How to complete this task: Work out how many lines of the listing hold "sont" and return that number by itself.

Records to use:
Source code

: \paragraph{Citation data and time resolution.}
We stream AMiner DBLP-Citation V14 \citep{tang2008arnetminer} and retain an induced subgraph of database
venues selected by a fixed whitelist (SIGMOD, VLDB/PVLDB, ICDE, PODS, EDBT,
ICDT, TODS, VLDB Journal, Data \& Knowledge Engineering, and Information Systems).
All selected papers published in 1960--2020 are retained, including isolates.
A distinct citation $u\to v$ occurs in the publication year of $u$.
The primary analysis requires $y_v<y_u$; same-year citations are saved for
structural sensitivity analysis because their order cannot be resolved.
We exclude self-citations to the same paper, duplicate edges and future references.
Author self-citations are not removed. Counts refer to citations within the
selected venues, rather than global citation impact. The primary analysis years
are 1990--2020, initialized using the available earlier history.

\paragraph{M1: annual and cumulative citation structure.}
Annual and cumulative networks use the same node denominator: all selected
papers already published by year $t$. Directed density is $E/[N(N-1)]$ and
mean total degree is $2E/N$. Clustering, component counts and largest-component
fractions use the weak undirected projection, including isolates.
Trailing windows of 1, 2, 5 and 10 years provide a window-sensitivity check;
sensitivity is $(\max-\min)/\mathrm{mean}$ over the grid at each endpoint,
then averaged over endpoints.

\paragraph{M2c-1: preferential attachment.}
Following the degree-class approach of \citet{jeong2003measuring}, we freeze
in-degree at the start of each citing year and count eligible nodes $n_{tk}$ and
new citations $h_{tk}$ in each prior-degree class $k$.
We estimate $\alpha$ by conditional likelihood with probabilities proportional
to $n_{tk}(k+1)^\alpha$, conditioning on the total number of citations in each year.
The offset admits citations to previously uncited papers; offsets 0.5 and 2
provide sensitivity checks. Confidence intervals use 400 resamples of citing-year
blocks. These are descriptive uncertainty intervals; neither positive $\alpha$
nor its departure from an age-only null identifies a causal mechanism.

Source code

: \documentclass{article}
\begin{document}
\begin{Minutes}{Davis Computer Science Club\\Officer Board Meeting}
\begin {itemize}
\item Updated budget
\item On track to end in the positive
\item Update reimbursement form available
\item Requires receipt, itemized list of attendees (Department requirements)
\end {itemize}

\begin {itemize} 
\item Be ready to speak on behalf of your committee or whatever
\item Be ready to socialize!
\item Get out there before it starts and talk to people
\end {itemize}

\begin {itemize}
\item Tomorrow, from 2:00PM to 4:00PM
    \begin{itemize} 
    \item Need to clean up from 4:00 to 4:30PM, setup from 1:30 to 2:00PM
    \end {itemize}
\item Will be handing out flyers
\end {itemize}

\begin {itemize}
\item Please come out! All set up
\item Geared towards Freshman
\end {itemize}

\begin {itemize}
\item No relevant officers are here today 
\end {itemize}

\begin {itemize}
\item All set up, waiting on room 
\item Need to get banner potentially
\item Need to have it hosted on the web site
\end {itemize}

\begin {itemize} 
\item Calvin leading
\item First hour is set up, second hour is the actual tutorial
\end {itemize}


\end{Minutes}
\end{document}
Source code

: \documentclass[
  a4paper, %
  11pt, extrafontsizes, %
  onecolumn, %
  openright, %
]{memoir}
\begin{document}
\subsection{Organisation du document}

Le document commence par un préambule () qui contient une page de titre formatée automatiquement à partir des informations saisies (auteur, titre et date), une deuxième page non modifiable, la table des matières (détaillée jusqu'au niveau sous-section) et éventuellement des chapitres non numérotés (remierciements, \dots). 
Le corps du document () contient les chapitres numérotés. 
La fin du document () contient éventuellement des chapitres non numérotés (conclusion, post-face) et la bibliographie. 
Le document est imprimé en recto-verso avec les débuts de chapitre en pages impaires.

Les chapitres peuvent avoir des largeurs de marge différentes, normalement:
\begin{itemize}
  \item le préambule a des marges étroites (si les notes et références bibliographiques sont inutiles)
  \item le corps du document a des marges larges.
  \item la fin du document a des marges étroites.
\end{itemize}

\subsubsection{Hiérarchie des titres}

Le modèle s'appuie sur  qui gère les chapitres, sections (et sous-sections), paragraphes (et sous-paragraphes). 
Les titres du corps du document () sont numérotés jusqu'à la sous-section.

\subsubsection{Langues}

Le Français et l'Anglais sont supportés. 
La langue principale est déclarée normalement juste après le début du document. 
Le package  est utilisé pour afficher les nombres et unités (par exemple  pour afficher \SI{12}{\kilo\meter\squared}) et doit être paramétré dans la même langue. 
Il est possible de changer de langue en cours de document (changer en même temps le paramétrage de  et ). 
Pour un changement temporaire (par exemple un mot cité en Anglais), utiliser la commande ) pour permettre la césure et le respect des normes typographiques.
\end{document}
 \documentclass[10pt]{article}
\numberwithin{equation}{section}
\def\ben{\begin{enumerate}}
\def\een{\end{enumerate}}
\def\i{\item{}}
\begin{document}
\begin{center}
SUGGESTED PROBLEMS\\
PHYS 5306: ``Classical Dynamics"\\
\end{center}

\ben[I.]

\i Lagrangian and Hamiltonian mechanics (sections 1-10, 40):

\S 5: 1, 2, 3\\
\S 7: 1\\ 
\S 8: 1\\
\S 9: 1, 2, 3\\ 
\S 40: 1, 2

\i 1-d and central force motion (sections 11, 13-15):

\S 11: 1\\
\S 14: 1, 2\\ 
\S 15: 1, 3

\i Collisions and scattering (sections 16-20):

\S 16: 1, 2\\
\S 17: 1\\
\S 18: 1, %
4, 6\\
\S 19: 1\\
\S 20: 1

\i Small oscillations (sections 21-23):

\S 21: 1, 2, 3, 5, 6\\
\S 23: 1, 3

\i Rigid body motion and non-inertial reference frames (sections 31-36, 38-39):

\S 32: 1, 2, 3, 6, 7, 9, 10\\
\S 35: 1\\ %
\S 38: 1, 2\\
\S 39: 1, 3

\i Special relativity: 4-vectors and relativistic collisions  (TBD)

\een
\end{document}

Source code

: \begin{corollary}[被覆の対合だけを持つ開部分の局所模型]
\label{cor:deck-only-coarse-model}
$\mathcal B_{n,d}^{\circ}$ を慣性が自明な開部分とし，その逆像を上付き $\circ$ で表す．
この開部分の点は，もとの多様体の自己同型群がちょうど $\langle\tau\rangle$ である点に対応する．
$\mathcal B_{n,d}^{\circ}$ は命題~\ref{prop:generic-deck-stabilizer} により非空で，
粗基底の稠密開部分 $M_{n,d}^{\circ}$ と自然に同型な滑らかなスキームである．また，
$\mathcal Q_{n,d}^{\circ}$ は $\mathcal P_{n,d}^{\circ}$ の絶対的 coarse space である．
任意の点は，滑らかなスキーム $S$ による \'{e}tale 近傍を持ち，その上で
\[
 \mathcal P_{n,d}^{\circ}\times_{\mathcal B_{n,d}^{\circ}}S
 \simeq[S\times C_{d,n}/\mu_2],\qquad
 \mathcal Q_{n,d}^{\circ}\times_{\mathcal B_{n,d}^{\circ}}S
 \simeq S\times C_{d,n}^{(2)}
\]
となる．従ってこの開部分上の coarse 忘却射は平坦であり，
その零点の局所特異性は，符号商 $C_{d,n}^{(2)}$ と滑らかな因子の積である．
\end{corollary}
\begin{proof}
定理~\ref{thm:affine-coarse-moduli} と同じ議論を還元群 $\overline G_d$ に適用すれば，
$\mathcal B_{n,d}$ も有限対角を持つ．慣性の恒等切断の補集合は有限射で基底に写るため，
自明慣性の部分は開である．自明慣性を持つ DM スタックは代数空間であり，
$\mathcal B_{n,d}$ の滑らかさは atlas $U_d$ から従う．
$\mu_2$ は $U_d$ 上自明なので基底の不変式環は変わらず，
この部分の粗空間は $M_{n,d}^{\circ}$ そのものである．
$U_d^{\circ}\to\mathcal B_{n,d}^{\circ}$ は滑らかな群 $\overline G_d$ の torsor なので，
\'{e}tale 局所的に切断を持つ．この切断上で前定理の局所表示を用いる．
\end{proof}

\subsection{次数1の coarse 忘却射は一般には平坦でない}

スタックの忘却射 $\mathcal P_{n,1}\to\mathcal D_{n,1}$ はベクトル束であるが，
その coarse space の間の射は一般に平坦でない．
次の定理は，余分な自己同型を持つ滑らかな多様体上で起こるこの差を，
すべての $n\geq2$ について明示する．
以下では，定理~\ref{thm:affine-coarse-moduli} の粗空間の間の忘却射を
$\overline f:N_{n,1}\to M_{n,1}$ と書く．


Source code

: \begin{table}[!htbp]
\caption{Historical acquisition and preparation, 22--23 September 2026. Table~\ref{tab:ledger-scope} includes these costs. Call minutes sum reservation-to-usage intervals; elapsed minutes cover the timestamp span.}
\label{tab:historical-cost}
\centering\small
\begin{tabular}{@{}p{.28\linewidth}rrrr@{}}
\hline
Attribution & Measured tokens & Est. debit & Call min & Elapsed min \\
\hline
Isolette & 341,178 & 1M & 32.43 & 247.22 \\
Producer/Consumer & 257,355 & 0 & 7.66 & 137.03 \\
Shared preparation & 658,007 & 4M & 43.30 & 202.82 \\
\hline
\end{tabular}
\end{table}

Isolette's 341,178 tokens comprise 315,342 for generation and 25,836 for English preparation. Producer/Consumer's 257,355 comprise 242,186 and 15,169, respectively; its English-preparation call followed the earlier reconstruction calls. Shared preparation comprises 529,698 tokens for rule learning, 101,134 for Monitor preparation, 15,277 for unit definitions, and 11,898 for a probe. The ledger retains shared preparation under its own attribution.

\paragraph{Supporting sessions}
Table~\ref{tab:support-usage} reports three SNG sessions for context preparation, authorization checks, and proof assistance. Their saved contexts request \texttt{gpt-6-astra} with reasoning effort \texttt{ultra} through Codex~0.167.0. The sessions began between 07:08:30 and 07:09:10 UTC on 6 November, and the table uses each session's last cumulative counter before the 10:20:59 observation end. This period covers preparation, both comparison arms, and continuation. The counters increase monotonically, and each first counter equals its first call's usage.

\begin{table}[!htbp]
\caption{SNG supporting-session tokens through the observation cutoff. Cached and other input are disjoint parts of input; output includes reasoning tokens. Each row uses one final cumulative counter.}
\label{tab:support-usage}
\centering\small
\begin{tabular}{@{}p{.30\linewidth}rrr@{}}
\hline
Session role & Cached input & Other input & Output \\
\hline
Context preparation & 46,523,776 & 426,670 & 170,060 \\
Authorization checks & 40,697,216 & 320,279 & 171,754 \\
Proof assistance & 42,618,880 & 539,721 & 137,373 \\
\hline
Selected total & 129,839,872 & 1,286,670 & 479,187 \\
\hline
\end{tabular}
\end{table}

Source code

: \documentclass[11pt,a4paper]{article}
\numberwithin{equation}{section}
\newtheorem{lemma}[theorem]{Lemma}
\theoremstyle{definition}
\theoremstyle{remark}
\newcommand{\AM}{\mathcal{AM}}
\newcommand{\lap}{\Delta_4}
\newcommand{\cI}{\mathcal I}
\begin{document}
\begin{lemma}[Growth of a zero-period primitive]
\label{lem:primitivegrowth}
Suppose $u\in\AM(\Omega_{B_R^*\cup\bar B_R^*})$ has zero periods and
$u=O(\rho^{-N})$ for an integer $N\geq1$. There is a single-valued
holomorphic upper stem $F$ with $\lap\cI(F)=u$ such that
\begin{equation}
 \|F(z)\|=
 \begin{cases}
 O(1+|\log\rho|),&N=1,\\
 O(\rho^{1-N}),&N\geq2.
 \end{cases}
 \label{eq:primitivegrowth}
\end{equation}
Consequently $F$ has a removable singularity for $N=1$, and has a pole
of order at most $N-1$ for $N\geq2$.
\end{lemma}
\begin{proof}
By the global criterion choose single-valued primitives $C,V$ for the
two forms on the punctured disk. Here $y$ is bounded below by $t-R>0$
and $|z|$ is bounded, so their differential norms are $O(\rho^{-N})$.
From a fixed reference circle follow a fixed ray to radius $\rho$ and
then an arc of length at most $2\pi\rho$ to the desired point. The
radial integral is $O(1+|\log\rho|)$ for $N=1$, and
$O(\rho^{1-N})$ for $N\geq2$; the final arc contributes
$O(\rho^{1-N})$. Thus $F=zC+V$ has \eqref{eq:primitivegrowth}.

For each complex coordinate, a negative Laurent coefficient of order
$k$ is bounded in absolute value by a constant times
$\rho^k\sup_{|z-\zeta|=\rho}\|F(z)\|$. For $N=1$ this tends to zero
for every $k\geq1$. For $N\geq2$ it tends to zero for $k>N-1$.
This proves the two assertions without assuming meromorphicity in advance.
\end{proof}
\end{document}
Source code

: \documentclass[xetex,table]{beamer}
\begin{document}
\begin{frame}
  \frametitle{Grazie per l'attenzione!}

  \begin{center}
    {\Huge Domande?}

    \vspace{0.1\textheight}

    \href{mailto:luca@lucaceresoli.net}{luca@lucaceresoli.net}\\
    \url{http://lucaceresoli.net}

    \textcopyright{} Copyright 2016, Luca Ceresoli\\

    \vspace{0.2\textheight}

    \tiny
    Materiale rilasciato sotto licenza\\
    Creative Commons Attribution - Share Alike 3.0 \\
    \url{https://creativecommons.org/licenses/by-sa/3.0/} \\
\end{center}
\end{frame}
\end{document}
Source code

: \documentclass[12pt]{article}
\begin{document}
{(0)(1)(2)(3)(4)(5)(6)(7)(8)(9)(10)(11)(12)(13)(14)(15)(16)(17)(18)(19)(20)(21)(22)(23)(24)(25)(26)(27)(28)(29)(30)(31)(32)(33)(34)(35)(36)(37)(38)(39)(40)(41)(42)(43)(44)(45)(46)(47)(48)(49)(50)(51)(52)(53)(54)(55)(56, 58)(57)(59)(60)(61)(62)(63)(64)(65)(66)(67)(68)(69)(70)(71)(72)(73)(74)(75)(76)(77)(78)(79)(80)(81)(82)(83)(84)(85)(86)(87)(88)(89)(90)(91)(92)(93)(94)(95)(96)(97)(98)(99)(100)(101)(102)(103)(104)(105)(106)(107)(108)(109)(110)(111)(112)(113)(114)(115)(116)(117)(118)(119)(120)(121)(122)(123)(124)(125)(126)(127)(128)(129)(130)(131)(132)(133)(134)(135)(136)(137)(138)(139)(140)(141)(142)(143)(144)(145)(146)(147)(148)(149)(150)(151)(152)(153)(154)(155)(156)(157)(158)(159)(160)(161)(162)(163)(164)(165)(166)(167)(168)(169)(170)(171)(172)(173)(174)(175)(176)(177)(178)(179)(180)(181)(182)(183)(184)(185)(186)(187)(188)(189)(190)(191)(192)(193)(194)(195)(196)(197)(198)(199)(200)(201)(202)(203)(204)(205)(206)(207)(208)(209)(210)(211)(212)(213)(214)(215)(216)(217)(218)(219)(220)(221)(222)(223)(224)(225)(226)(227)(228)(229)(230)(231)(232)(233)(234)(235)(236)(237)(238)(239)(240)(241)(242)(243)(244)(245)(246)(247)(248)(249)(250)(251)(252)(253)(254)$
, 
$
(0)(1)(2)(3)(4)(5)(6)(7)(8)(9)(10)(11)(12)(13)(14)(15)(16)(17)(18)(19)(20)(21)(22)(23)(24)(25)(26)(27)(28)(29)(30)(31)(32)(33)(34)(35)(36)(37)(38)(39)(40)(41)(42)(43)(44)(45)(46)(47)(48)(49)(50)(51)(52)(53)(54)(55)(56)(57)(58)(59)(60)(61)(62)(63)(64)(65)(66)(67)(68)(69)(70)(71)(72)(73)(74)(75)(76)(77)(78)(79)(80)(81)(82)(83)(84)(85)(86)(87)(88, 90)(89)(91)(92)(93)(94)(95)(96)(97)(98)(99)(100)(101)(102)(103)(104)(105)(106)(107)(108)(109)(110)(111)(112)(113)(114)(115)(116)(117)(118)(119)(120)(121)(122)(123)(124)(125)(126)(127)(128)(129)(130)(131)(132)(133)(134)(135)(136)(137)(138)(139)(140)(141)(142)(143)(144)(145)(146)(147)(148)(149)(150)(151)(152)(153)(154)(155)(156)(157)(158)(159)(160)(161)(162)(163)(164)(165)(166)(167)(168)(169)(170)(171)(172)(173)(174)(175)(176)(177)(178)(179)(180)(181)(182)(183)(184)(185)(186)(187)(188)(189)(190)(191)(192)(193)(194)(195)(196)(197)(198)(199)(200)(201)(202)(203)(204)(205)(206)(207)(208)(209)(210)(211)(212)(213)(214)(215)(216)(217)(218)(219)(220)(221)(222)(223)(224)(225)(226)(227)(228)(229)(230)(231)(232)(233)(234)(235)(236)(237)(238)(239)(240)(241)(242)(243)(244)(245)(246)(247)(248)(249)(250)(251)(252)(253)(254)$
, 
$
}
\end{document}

Solution for this task: 3